There was a silence.

“Hello? You there?” What good were these things, always fading out. At least the old radios spit and crackled when no one was talking.

“I’m here. I’m rereading a message we just got from the Ministry. There is something I needed to pass on… ah… here it is. Listen to this. ‘Under no circumstances is the investigation to proceed beyond the information-gathering stage without direct orders from the Minister.’ Got that, Inspector?”

“See?” I pushed a warning flag out of my face. “It’s exactly what I said. They told you they wanted the case solved, now they don’t want us to do anything to solve it. Okay, I’m sitting here gathering information. Maybe I’ll gather information at home after dinner.”

“Negative.”

“Speak in full sentences, Min, this isn’t the army. Am I not to go home, or am I not to have dinner?”

“Go home, get an hour’s sleep, then go out. Go drinking at that club if it suits you. Get a bowl of noodles somewhere. Keep your eyes open. But don’t call me. In fact, turn off your phone and keep it off.”

“Good.” I searched for anything that might be an off switch.

“In fact, leave it in your room. I don’t want it ringing and giving you away. Leave your ID in your room, too, for that matter. Don’t make it obvious we are on this case.”

“On what case? They want us to close it down.”

“It’s messy, I admit, Inspector. We have a complicating factor I didn’t tell you about before. There is a rumor that the State Security Department wants to grab this away from us.
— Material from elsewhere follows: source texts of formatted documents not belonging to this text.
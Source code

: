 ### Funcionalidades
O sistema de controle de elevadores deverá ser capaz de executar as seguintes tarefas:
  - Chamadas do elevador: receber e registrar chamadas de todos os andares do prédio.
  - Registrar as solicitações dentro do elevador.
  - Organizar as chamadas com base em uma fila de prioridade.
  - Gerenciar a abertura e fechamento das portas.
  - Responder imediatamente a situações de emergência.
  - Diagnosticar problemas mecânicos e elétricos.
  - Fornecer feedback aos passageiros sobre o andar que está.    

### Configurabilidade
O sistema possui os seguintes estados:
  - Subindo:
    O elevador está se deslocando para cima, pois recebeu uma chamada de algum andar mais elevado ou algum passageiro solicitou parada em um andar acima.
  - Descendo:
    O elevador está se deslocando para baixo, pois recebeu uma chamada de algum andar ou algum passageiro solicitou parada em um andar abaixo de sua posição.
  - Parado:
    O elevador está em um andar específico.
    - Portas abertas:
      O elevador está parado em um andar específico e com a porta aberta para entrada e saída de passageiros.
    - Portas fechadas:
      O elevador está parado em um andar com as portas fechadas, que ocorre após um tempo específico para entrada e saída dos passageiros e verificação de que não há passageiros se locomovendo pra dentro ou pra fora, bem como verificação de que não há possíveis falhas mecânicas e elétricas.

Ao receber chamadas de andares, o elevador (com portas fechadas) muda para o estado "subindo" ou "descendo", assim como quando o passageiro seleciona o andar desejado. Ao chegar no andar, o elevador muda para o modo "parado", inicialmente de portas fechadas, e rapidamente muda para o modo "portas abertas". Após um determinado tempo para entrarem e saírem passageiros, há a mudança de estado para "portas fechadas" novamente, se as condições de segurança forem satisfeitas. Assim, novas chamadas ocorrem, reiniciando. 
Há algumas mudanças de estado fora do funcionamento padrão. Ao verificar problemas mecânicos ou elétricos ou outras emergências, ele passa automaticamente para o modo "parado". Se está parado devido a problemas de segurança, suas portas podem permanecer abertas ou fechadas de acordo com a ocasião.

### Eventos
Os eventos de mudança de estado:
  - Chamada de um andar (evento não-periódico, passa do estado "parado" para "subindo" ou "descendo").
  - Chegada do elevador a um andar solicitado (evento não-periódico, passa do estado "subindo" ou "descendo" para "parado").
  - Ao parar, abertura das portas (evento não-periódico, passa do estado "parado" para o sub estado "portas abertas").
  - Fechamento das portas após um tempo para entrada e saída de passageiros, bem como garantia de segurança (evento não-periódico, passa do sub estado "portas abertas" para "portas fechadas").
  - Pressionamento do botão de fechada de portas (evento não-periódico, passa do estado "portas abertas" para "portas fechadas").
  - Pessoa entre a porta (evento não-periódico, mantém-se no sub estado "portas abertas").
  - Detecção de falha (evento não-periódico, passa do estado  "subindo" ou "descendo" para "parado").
You think the Ministry wants us to close it down, but I think they are just trying to keep their balance until they figure out our next move. If we take one wrong step, SSD will grab it, and that would look bad, very bad. The last time they took over one of our investigations, I had to stand up and explain things at three Saturday sessions in a row. The Minister attended all of them, and he took notes. Believe me, it was painful. A lot of talk about how this was another blow to the Ministry’s pride, and a lot of nasty glances my way.”

“Budget.”

“Of course it’s budget, you think I don’t know it’s budget?” Min’s voice faded, and I knew he was looking out in the hall to see if anyone was standing there. “If we let SSD take this case, this sector will be cut to the bone, past the bone. The Minister will personally tear up every request for supplies. He’ll make sure I attend every Saturday meeting for the next year, no exceptions. You know I hate those sessions.”

“I thought you liked meetings.”

“Not Saturday meetings. All of this picking at ideological scabs; I find it unseemly, belittling.”

I waited. There was nothing. It was clear things couldn’t proceed merely on a duo. “Tasteless.” I threw it in the pot just to keep the conversation bubbling.

It was quiet, Min probably pulling thoughtfully at his ear. “I was thinking more along the lines of indecorous,” he said finally.

A little soft, but I wasn’t going to argue. “How late do I stay out, all night? Do I come into the office tomorrow morning without shaving? Or do I get to sleep until lunch?”

“I’ll be at work at 7:00 A.M., Inspector, and you’ll be here to greet me.”

Not likely, I thought. “Static on the line, talk to you soon.” I pushed what looked like the off button on the phone and threw it in the backseat. “Mobility my ass.”

When I arrived at my apartment, there was a block committee meeting going on in the downstairs hall right at the entrance. They were discussing people who hadn’t done their fair share of work in the apartment’s vegetable garden. I backed out the front door and went around to the one on the side, quickstepped to the stairs, and went up four dark flights to my room.